The world’s most valuable company takes its next bite

Written by JOHN ARLIDGE
Illustrations by ANDREW BECK

All eyes were on the Steve Jobs Theater in Cupertino last September for the launch of Apple’s aptly named $1,500 iPhone XS Max—but the long-term future of the world’s most valuable company was being decided 350 miles away in Culver City, near Los Angeles. It’s there that Apple is gambling on the next big thing: an attempt to dominate Hollywood and the TV industry with it.

Apple is late to the movie and TV streaming party, which has already catapulted Netflix to the gilded status of the most valuable media company in the world and helped Amazon become the second company in history (after Apple) to reach a $1 trillion valuation. So Apple boss Tim Cook has been sparing no expense to make a splashy entrance: signing a multiyear deal with Oprah Winfrey for new programs, tapping Steven Spielberg to make a 10-episode series reboot of the science-fiction fantasy show Amazing Stories, and recruiting Jennifer Aniston and Reese Witherspoon to star in a reported $12 million-an-episode drama set on a morning TV chat show. The makers of Sesame Street will create children’s programs.

Cook is ultimately in charge but has hired two top Sony Pictures Television executives, Jamie Erlicht and Zack Van Amburg, who oversaw series such as Breaking Bad and The Crown, to run his streaming business. Also on board are Charlie Day and Rob McElhenney of another Netflix favorite, FX’s It’s Always Sunny in Philadelphia, who are making a new half-hour scripted comedy series. Damien Chazelle, Oscar-winning director of La La Land, is creating a new drama. Cook is said to have approved a budget of more than $1 billion for original video content this year, rising to more than $4 billion in 2022. That’s less than Netflix and Amazon but a healthy enough start. And Apple has plenty more it could add to the pot: its cash pile totals more than $240 billion.

It might seem odd for Apple to make such a bold move just as it launches three new models of the most successful product of modern times: the iPhone. But the muted response to the new XS phones—most reviewers have urged users to wait a year for fully new models, not simply tweaked and uprated versions of last year’s X—illustrates Apple’s predicament. Revenue from laptops and iPads, but most notably iPhones, is slowing down. Between April and July, it sold 52.2 million iPhones—a meager 3 percent increase on that same period last year. Apple needs to find new income streams. That means content. The firm wants content and other services to generate $50 billion a year by 2021.

Apple has been famously late to each of the sectors it now dominates. It did not make the first desktop computer, the first smartphone, the first tablet computer or the first smartwatch. But it has become the most successful company in the history of modern capitalism by learning from the mistakes of the trailblazers and perfecting the user experience. There are signs it intends to pull off the same trick in TV.

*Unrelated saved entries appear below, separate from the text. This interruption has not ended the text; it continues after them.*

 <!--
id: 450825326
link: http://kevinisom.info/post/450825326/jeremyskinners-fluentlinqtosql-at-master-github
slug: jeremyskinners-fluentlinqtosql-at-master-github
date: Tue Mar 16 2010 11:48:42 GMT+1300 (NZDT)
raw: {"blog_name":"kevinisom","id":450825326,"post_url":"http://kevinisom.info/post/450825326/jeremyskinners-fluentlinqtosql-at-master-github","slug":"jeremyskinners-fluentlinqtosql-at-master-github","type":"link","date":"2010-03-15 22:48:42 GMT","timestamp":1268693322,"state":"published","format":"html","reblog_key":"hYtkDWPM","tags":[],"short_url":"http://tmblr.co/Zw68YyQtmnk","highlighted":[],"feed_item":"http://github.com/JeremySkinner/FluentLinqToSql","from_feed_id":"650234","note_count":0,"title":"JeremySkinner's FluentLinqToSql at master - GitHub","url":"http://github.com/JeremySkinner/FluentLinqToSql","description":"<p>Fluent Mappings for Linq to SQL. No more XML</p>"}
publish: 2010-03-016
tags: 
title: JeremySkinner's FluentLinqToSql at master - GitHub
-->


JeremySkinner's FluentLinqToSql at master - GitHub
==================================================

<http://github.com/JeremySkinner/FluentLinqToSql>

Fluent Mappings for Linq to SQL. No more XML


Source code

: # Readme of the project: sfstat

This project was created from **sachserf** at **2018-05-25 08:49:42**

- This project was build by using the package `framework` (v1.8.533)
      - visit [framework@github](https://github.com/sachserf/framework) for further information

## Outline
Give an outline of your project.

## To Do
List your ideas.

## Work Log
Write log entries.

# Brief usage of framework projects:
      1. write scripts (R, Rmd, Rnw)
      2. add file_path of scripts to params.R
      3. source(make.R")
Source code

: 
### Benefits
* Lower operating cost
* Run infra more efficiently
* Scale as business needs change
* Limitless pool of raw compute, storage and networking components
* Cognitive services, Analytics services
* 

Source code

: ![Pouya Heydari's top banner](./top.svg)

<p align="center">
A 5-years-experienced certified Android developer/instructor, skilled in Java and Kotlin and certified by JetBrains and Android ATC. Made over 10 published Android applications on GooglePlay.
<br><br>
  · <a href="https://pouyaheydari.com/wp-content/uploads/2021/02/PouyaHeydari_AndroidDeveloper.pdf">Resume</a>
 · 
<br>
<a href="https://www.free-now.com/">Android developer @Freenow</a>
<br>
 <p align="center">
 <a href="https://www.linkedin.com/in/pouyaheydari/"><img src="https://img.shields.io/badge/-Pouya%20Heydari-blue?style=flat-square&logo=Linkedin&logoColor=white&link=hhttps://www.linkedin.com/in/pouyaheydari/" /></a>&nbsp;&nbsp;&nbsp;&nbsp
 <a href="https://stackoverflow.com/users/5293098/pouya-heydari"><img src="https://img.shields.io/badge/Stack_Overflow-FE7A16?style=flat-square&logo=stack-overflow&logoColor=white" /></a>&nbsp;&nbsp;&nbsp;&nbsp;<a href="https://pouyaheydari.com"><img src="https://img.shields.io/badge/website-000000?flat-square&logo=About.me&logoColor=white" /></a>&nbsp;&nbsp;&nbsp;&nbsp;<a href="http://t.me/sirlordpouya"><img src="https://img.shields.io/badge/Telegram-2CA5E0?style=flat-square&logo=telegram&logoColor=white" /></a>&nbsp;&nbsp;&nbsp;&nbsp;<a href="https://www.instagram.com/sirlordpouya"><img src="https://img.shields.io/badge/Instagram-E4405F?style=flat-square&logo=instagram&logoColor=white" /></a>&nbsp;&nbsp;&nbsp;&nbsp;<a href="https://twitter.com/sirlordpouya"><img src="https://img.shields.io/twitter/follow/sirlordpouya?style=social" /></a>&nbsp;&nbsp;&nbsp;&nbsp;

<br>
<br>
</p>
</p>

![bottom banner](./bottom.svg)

Apple—as it likes to do—is trying something new. It doesn’t plan on selling subscriptions to its video services through a separate app, as most other streaming services do. Instead, it will sell them directly via its TV app, alongside all other content apps, including those from third parties. Currently, its TV app aggregates content from other providers but consumers have to go to each provider’s app to watch shows. Cook hopes seamless access to shows, coupled with “must watch” exclusive content, will give Apple the edge over other media players and also encourage Apple users to stick with their iPhones, iPads and Apple TV boxes, instead of switching to other devices and hardware providers.

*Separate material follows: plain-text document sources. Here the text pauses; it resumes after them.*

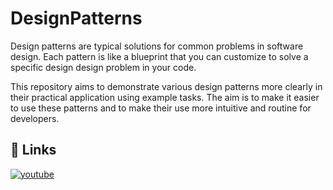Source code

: ﻿# DesignPatterns

Design patterns are typical solutions for common problems in software design. Each pattern is like a blueprint that you can customize to solve a specific design design problem in your code.

This repository aims to demonstrate various design patterns more clearly in their practical application using example tasks. The aim is to make it easier to use these patterns and to make their use more intuitive and routine for developers.

## 🔗 Links

[![youtube](https://img.shields.io/badge/youtube-FF0000?style=for-the-badge&logo=youtube&logoColor=white)](https://www.youtube.com/@ProgrammersPlayground-DE)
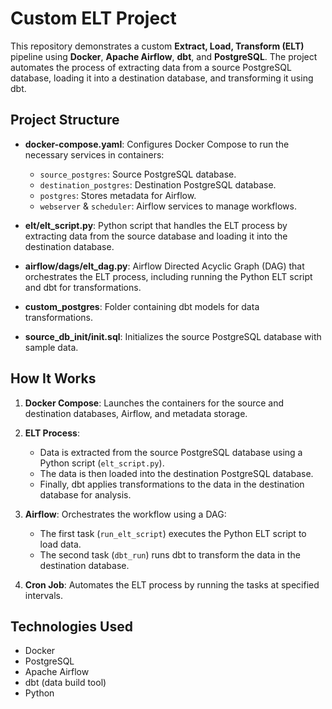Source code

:# Custom ELT Project

This repository demonstrates a custom **Extract, Load, Transform (ELT)** pipeline using **Docker**, **Apache Airflow**, **dbt**, and **PostgreSQL**. The project automates the process of extracting data from a source PostgreSQL database, loading it into a destination database, and transforming it using dbt.

## Project Structure

- **docker-compose.yaml**: Configures Docker Compose to run the necessary services in containers:
  - `source_postgres`: Source PostgreSQL database.
  - `destination_postgres`: Destination PostgreSQL database.
  - `postgres`: Stores metadata for Airflow.
  - `webserver` & `scheduler`: Airflow services to manage workflows.

- **elt/elt_script.py**: Python script that handles the ELT process by extracting data from the source database and loading it into the destination database.

- **airflow/dags/elt_dag.py**: Airflow Directed Acyclic Graph (DAG) that orchestrates the ELT process, including running the Python ELT script and dbt for transformations.

- **custom_postgres**: Folder containing dbt models for data transformations.

- **source_db_init/init.sql**: Initializes the source PostgreSQL database with sample data.

## How It Works

1. **Docker Compose**: Launches the containers for the source and destination databases, Airflow, and metadata storage.

2. **ELT Process**: 
   - Data is extracted from the source PostgreSQL database using a Python script (`elt_script.py`).
   - The data is then loaded into the destination PostgreSQL database.
   - Finally, dbt applies transformations to the data in the destination database for analysis.

3. **Airflow**: Orchestrates the workflow using a DAG:
   - The first task (`run_elt_script`) executes the Python ELT script to load data.
   - The second task (`dbt_run`) runs dbt to transform the data in the destination database.

4. **Cron Job**: Automates the ELT process by running the tasks at specified intervals.

## Technologies Used

- Docker
- PostgreSQL
- Apache Airflow
- dbt (data build tool)
- Python
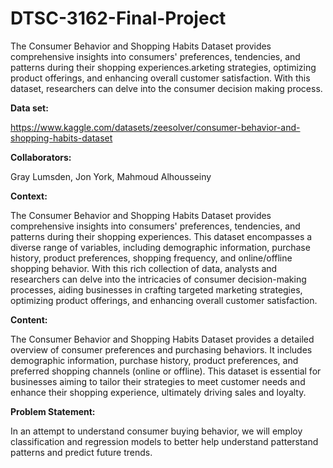 # DTSC-3162-Final-Project
The Consumer Behavior and Shopping Habits Dataset provides comprehensive insights into consumers' preferences, tendencies, and patterns during their shopping experiences.arketing strategies, optimizing product offerings, and enhancing overall customer satisfaction. With this dataset, researchers can delve into the consumer decision making process.

**Data set:**

https://www.kaggle.com/datasets/zeesolver/consumer-behavior-and-shopping-habits-dataset

**Collaborators:**

Gray Lumsden, 
Jon York, 
Mahmoud Alhousseiny

**Context:**

The Consumer Behavior and Shopping Habits Dataset provides comprehensive insights into consumers' preferences, tendencies, and patterns during their shopping experiences. This dataset encompasses a diverse range of variables, including demographic information, purchase history, product preferences, shopping frequency, and online/offline shopping behavior. With this rich collection of data, analysts and researchers can delve into the intricacies of consumer decision-making processes, aiding businesses in crafting targeted marketing strategies, optimizing product offerings, and enhancing overall customer satisfaction.

**Content:**

The Consumer Behavior and Shopping Habits Dataset provides a detailed overview of consumer preferences and purchasing behaviors. It includes demographic information, purchase history, product preferences, and preferred shopping channels (online or offline). This dataset is essential for businesses aiming to tailor their strategies to meet customer needs and enhance their shopping experience, ultimately driving sales and loyalty.

**Problem Statement:**

In an attempt to understand consumer buying behavior, we will employ classification and regression models to better help understand patterstand patterns and predict future trends.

Can it work? Apple starts with a tailwind. It already enjoys a huge audience on iTunes and Apple Music. Its commercial proposition is attractive to program makers. It does not want to own all its content, in contrast to Netflix and Amazon, which want total control, copyright and ownership.

But there are some big challenges. Apple’s attempt to break into media content creation with the Apple Music radio station, Beats 1, hasn’t really worked. Company executives claimed Beats 1 would become “the biggest radio station in the world,” but Apple hasn’t given any solid listener numbers. When Beats host and “face” Zane Lowe, who can pull in interviews with the biggest artists from Lady Gaga to Kendrick Lamar, was recently asked about ratings in an interview with the Los Angeles Times, he dodged the question.

 

Apple has become the most successful company in modern capitalism by learning from the mistakes of the trailblazers.

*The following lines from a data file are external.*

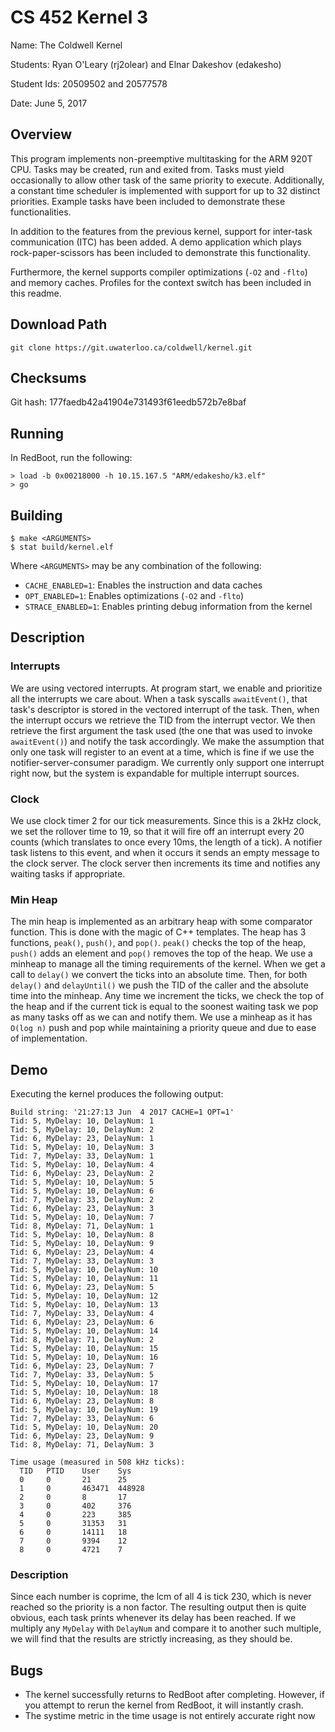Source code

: # CS 452 Kernel 3

Name: The Coldwell Kernel

Students: Ryan O'Leary (rj2olear) and Elnar Dakeshov (edakesho)

Student Ids: 20509502 and 20577578

Date: June 5, 2017


## Overview

This program implements non-preemptive multitasking for the ARM 920T CPU.
Tasks may be created, run and exited from. Tasks must yield occasionally to
allow other task of the same priority to execute. Additionally, a constant time
scheduler is implemented with support for up to 32 distinct priorities. Example
tasks have been included to demonstrate these functionalities.

In addition to the features from the previous kernel, support for inter-task
communication (ITC) has been added. A demo application which plays
rock-paper-scissors has been included to demonstrate this functionality.

Furthermore, the kernel supports compiler optimizations (`-O2` and `-flto`) and
memory caches. Profiles for the context switch has been included in this
readme.


## Download Path

    git clone https://git.uwaterloo.ca/coldwell/kernel.git


## Checksums

Git hash: 177faedb42a41904e731493f61eedb572b7e8baf


## Running

In RedBoot, run the following:

    > load -b 0x00218000 -h 10.15.167.5 "ARM/edakesho/k3.elf"
    > go


## Building

    $ make <ARGUMENTS>
    $ stat build/kernel.elf

Where `<ARGUMENTS>` may be any combination of the following:

- `CACHE_ENABLED=1`: Enables the instruction and data caches
- `OPT_ENABLED=1`: Enables optimizations (`-O2` and `-flto`)
- `STRACE_ENABLED=1`: Enables printing debug information from the kernel


## Description

### Interrupts

We are using vectored interrupts. At program start, we enable and prioritize all
the interrupts we care about. When a task syscalls `awaitEvent()`, that task's
descriptor is stored in the vectored interrupt of the task. Then, when the
interrupt occurs we retrieve the TID from the interrupt vector. We then retrieve
the first argument the task used (the one that was used to invoke
`awaitEvent()`) and notify the task accordingly. We make the assumption that
only one task will register to an event at a time, which is fine if we use the
notifier-server-consumer paradigm. We currently only support one interrupt right
now, but the system is expandable for multiple interrupt sources.


### Clock

We use clock timer 2 for our tick measurements. Since this is a 2kHz clock, we
set the rollover time to 19, so that it will fire off an interrupt every 20
counts (which translates to once every 10ms, the length of a tick). A notifier
task listens to this event, and when it occurs it sends an empty message to the
clock server. The clock server then increments its time and notifies any waiting
tasks if appropriate. 


### Min Heap

The min heap is implemented as an arbitrary heap with some comparator function.
This is done with the magic of C++ templates. The heap has 3 functions, 
`peak()`, `push()`, and `pop()`. `peak()` checks the top of the heap, `push()`
adds an element and `pop()` removes the top of the heap. We use a minheap to
manage all the timing requirements of the kernel. When we get a call to
`delay()` we convert the ticks into an absolute time. Then, for both `delay()`
and `delayUntil()` we push the TID of the caller and the absolute time into the
minheap. Any time we increment the ticks, we check the top of the heap and if
the current tick is equal to the soonest waiting task we pop as many tasks off
as we can and notify them. We use a minheap as it has `O(log n)` push and pop
while maintaining a priority queue and due to ease of implementation.



## Demo

Executing the kernel produces the following output:

    Build string: '21:27:13 Jun  4 2017 CACHE=1 OPT=1'
    Tid: 5, MyDelay: 10, DelayNum: 1
    Tid: 5, MyDelay: 10, DelayNum: 2
    Tid: 6, MyDelay: 23, DelayNum: 1
    Tid: 5, MyDelay: 10, DelayNum: 3
    Tid: 7, MyDelay: 33, DelayNum: 1
    Tid: 5, MyDelay: 10, DelayNum: 4
    Tid: 6, MyDelay: 23, DelayNum: 2
    Tid: 5, MyDelay: 10, DelayNum: 5
    Tid: 5, MyDelay: 10, DelayNum: 6
    Tid: 7, MyDelay: 33, DelayNum: 2
    Tid: 6, MyDelay: 23, DelayNum: 3
    Tid: 5, MyDelay: 10, DelayNum: 7
    Tid: 8, MyDelay: 71, DelayNum: 1
    Tid: 5, MyDelay: 10, DelayNum: 8
    Tid: 5, MyDelay: 10, DelayNum: 9
    Tid: 6, MyDelay: 23, DelayNum: 4
    Tid: 7, MyDelay: 33, DelayNum: 3
    Tid: 5, MyDelay: 10, DelayNum: 10
    Tid: 5, MyDelay: 10, DelayNum: 11
    Tid: 6, MyDelay: 23, DelayNum: 5
    Tid: 5, MyDelay: 10, DelayNum: 12
    Tid: 5, MyDelay: 10, DelayNum: 13
    Tid: 7, MyDelay: 33, DelayNum: 4
    Tid: 6, MyDelay: 23, DelayNum: 6
    Tid: 5, MyDelay: 10, DelayNum: 14
    Tid: 8, MyDelay: 71, DelayNum: 2
    Tid: 5, MyDelay: 10, DelayNum: 15
    Tid: 5, MyDelay: 10, DelayNum: 16
    Tid: 6, MyDelay: 23, DelayNum: 7
    Tid: 7, MyDelay: 33, DelayNum: 5
    Tid: 5, MyDelay: 10, DelayNum: 17
    Tid: 5, MyDelay: 10, DelayNum: 18
    Tid: 6, MyDelay: 23, DelayNum: 8
    Tid: 5, MyDelay: 10, DelayNum: 19
    Tid: 7, MyDelay: 33, DelayNum: 6
    Tid: 5, MyDelay: 10, DelayNum: 20
    Tid: 6, MyDelay: 23, DelayNum: 9
    Tid: 8, MyDelay: 71, DelayNum: 3

    Time usage (measured in 508 kHz ticks):
      TID   PTID    User    Sys
      0     0       21      25
      1     0       463471  448928
      2     0       8       17
      3     0       402     376
      4     0       223     385
      5     0       31353   31
      6     0       14111   18
      7     0       9394    12
      8     0       4721    7

### Description

Since each number is coprime, the lcm of all 4 is tick 230, which is never
reached so the priority is a non factor. The resulting output then is quite
obvious, each task prints whenever its delay has been reached. If we multiply
any `MyDelay` with `DelayNum` and compare it to another such multiple, we will
find that the results are strictly increasing, as they should be.


## Bugs

- The kernel successfully returns to RedBoot after completing. However, if you
  attempt to rerun the kernel from RedBoot, it will instantly crash.
- The systime metric in the time usage is not entirely accurate right now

Apple had early setbacks in TV, too. The two projects it released in 2017, Planet of the Apps and Carpool Karaoke, were uninspiring. The longer Carpool format was too long for many fans used to snackable bites. It had hoped that Ryan Murphy’s new One Flew Over the Cuckoo’s Nest-inspired series, Ratched, starring Sarah Paulson as the diabolical nurse, would be among its first shows. But it was outbid by Netflix, which also recently landed producer Shonda Rhimes, whose ABC hits include Grey’s Anatomy and Scandal, in a pact reported by The New York Times to be worth $150 million over five years. It also signed Murphy,
co-creator of American Horror Story, Pose and 9-1-1, to a five-year deal estimated to be worth up to $300 million
.

Cook, whose favorite TV shows are relatively tame fare (Friday Night Lights and Madame Secretary), insists Apple content cannot be too edgy. Company insiders say he is worried that a negative reaction to a series could spark a consumer boycott of Apple’s core business. As The Wall Street Journal reports: He recently vetoed what would have been the firm’s first scripted drama, Vital Signs, a dark, semibiographical tale of hip-hop artist Dr. Dre, because it featured characters taking cocaine, an extended orgy and an abundance of guns. Sex, violence and religion are out, he told Dre and his business partner Jimmy Iovine (the two co-founded the Beats headphones brand, which Apple acquired in 2014). The trouble is bold work is what newcomers need to get noticed in Hollywood, especially when they are playing catch-up. Netflix built its original-content business on House of Cards, a drama about an ethically bankrupt politician, and Orange Is the New Black, a comedic drama about a women’s prison. Both featured robust language, shocking set pieces and plenty of sex. Amazon has supported ambitious original series, such as The Romanoffs by Matthew Weiner, creator of Mad Men, and Mozart in the Jungle.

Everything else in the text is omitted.